*Work order*
Copy the entries without a single change. Pictures should be dropped.
Content starts
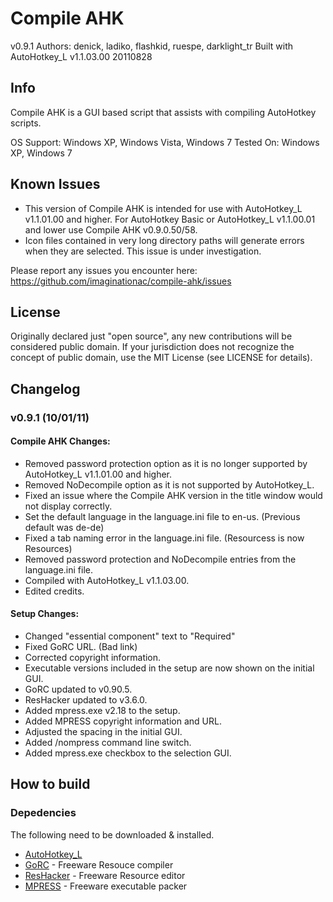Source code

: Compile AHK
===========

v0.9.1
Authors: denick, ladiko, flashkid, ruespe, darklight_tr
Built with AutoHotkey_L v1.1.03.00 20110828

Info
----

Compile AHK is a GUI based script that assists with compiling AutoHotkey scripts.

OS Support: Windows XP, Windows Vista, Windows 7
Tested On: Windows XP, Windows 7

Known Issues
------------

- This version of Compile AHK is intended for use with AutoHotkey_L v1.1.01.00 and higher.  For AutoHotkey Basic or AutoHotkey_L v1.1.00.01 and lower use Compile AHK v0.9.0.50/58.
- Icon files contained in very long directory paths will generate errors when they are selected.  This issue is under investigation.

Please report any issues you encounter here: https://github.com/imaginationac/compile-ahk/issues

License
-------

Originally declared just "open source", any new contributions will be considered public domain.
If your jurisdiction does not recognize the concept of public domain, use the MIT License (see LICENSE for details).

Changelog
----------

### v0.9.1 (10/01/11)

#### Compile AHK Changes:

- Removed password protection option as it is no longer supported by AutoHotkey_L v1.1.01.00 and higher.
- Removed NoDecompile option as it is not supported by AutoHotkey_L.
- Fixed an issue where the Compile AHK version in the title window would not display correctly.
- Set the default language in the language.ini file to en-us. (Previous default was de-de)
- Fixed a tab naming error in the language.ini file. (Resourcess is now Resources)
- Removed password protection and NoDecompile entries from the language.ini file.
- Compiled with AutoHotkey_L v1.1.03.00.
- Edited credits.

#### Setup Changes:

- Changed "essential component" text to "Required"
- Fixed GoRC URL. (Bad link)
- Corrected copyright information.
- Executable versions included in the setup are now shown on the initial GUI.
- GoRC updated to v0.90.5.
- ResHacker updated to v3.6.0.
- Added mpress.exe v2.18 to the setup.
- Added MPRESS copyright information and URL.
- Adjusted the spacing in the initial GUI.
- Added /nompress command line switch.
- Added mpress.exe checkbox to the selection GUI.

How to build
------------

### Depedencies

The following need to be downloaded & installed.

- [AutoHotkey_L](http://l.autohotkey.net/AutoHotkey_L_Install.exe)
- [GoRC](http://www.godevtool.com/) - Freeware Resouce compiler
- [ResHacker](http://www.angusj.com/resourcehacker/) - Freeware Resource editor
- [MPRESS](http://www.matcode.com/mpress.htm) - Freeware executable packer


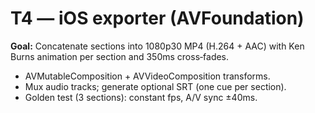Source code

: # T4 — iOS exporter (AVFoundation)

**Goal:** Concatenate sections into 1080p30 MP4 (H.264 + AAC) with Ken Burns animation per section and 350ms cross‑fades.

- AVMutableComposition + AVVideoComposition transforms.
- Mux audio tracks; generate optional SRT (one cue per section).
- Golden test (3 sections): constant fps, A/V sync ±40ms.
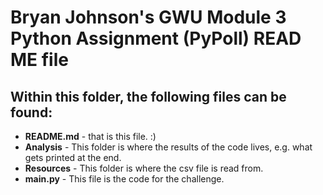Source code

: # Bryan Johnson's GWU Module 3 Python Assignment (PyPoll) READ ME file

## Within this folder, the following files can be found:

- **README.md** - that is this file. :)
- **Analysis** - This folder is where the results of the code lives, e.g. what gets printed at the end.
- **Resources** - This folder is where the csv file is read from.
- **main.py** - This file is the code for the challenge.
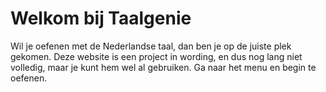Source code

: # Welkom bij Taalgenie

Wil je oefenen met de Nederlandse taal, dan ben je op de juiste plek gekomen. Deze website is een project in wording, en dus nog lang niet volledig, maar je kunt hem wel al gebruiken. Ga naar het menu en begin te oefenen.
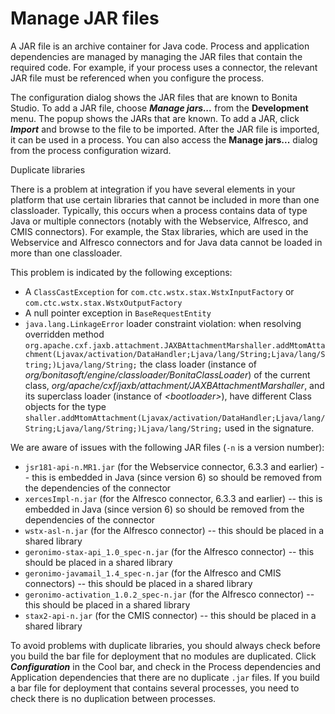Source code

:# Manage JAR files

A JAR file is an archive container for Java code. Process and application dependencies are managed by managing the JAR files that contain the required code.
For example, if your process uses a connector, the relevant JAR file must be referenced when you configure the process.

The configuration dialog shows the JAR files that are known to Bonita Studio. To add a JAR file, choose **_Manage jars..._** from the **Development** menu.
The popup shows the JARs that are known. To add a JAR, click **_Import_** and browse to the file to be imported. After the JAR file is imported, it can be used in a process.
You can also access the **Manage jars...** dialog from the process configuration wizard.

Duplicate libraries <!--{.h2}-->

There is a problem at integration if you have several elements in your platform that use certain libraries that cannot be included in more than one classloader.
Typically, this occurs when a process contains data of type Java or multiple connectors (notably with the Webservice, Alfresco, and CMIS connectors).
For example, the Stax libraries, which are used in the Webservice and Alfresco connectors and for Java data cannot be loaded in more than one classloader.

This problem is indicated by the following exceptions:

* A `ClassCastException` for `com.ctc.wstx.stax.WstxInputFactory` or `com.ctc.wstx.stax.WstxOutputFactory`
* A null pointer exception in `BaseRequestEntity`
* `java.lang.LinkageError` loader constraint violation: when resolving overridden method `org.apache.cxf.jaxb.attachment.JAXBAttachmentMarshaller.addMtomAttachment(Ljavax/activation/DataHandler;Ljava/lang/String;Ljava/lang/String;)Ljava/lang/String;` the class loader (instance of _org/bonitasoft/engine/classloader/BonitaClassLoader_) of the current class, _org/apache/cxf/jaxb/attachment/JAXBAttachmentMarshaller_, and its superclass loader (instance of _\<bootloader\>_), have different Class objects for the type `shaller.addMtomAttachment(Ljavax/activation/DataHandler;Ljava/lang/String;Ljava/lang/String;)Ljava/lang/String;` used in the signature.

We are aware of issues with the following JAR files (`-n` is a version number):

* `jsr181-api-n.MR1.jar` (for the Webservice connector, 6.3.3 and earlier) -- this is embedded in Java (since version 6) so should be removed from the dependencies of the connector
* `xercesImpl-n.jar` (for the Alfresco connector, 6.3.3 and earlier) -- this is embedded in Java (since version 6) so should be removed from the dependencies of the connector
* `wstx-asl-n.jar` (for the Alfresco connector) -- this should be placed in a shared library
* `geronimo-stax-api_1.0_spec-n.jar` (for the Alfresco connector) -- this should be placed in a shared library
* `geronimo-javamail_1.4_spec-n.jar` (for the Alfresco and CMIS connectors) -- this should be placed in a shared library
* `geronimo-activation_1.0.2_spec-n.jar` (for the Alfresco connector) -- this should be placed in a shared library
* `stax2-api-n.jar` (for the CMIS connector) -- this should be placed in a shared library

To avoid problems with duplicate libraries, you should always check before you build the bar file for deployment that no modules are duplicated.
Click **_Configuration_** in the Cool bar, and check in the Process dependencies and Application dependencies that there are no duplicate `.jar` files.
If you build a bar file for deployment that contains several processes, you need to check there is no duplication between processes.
Content ends
*Response to this task*
Source code

: Compile AHK
===========

v0.9.1
Authors: denick, ladiko, flashkid, ruespe, darklight_tr
Built with AutoHotkey_L v1.1.03.00 20110828

Info
----

Compile AHK is a GUI based script that assists with compiling AutoHotkey scripts.

OS Support: Windows XP, Windows Vista, Windows 7
Tested On: Windows XP, Windows 7

Known Issues
------------

- This version of Compile AHK is intended for use with AutoHotkey_L v1.1.01.00 and higher.  For AutoHotkey Basic or AutoHotkey_L v1.1.00.01 and lower use Compile AHK v0.9.0.50/58.
- Icon files contained in very long directory paths will generate errors when they are selected.  This issue is under investigation.

Please report any issues you encounter here: https://github.com/imaginationac/compile-ahk/issues

License
-------

Originally declared just "open source", any new contributions will be considered public domain.
If your jurisdiction does not recognize the concept of public domain, use the MIT License (see LICENSE for details).

Changelog
----------

### v0.9.1 (10/01/11)

#### Compile AHK Changes:

- Removed password protection option as it is no longer supported by AutoHotkey_L v1.1.01.00 and higher.
- Removed NoDecompile option as it is not supported by AutoHotkey_L.
- Fixed an issue where the Compile AHK version in the title window would not display correctly.
- Set the default language in the language.ini file to en-us. (Previous default was de-de)
- Fixed a tab naming error in the language.ini file. (Resourcess is now Resources)
- Removed password protection and NoDecompile entries from the language.ini file.
- Compiled with AutoHotkey_L v1.1.03.00.
- Edited credits.

#### Setup Changes:

- Changed "essential component" text to "Required"
- Fixed GoRC URL. (Bad link)
- Corrected copyright information.
- Executable versions included in the setup are now shown on the initial GUI.
- GoRC updated to v0.90.5.
- ResHacker updated to v3.6.0.
- Added mpress.exe v2.18 to the setup.
- Added MPRESS copyright information and URL.
- Adjusted the spacing in the initial GUI.
- Added /nompress command line switch.
- Added mpress.exe checkbox to the selection GUI.

How to build
------------

### Depedencies

The following need to be downloaded & installed.

- [AutoHotkey_L](http://l.autohotkey.net/AutoHotkey_L_Install.exe)
- [GoRC](http://www.godevtool.com/) - Freeware Resouce compiler
- [ResHacker](http://www.angusj.com/resourcehacker/) - Freeware Resource editor
- [MPRESS](http://www.matcode.com/mpress.htm) - Freeware executable packer


Source code

: # T4 — iOS exporter (AVFoundation)

**Goal:** Concatenate sections into 1080p30 MP4 (H.264 + AAC) with Ken Burns animation per section and 350ms cross‑fades.

- AVMutableComposition + AVVideoComposition transforms.
- Mux audio tracks; generate optional SRT (one cue per section).
- Golden test (3 sections): constant fps, A/V sync ±40ms.
Source code

: # Bryan Johnson's GWU Module 3 Python Assignment (PyPoll) READ ME file

## Within this folder, the following files can be found:

- **README.md** - that is this file. :)
- **Analysis** - This folder is where the results of the code lives, e.g. what gets printed at the end.
- **Resources** - This folder is where the csv file is read from.
- **main.py** - This file is the code for the challenge.
Source code

: # Welkom bij Taalgenie

Wil je oefenen met de Nederlandse taal, dan ben je op de juiste plek gekomen. Deze website is een project in wording, en dus nog lang niet volledig, maar je kunt hem wel al gebruiken. Ga naar het menu en begin te oefenen.
Source code

:# Manage JAR files

A JAR file is an archive container for Java code. Process and application dependencies are managed by managing the JAR files that contain the required code.
For example, if your process uses a connector, the relevant JAR file must be referenced when you configure the process.

The configuration dialog shows the JAR files that are known to Bonita Studio. To add a JAR file, choose **_Manage jars..._** from the **Development** menu.
The popup shows the JARs that are known. To add a JAR, click **_Import_** and browse to the file to be imported. After the JAR file is imported, it can be used in a process.
You can also access the **Manage jars...** dialog from the process configuration wizard.

Duplicate libraries <!--{.h2}-->

There is a problem at integration if you have several elements in your platform that use certain libraries that cannot be included in more than one classloader.
Typically, this occurs when a process contains data of type Java or multiple connectors (notably with the Webservice, Alfresco, and CMIS connectors).
For example, the Stax libraries, which are used in the Webservice and Alfresco connectors and for Java data cannot be loaded in more than one classloader.

This problem is indicated by the following exceptions:

* A `ClassCastException` for `com.ctc.wstx.stax.WstxInputFactory` or `com.ctc.wstx.stax.WstxOutputFactory`
* A null pointer exception in `BaseRequestEntity`
* `java.lang.LinkageError` loader constraint violation: when resolving overridden method `org.apache.cxf.jaxb.attachment.JAXBAttachmentMarshaller.addMtomAttachment(Ljavax/activation/DataHandler;Ljava/lang/String;Ljava/lang/String;)Ljava/lang/String;` the class loader (instance of _org/bonitasoft/engine/classloader/BonitaClassLoader_) of the current class, _org/apache/cxf/jaxb/attachment/JAXBAttachmentMarshaller_, and its superclass loader (instance of _\<bootloader\>_), have different Class objects for the type `shaller.addMtomAttachment(Ljavax/activation/DataHandler;Ljava/lang/String;Ljava/lang/String;)Ljava/lang/String;` used in the signature.

We are aware of issues with the following JAR files (`-n` is a version number):

* `jsr181-api-n.MR1.jar` (for the Webservice connector, 6.3.3 and earlier) -- this is embedded in Java (since version 6) so should be removed from the dependencies of the connector
* `xercesImpl-n.jar` (for the Alfresco connector, 6.3.3 and earlier) -- this is embedded in Java (since version 6) so should be removed from the dependencies of the connector
* `wstx-asl-n.jar` (for the Alfresco connector) -- this should be placed in a shared library
* `geronimo-stax-api_1.0_spec-n.jar` (for the Alfresco connector) -- this should be placed in a shared library
* `geronimo-javamail_1.4_spec-n.jar` (for the Alfresco and CMIS connectors) -- this should be placed in a shared library
* `geronimo-activation_1.0.2_spec-n.jar` (for the Alfresco connector) -- this should be placed in a shared library
* `stax2-api-n.jar` (for the CMIS connector) -- this should be placed in a shared library

To avoid problems with duplicate libraries, you should always check before you build the bar file for deployment that no modules are duplicated.
Click **_Configuration_** in the Cool bar, and check in the Process dependencies and Application dependencies that there are no duplicate `.jar` files.
If you build a bar file for deployment that contains several processes, you need to check there is no duplication between processes.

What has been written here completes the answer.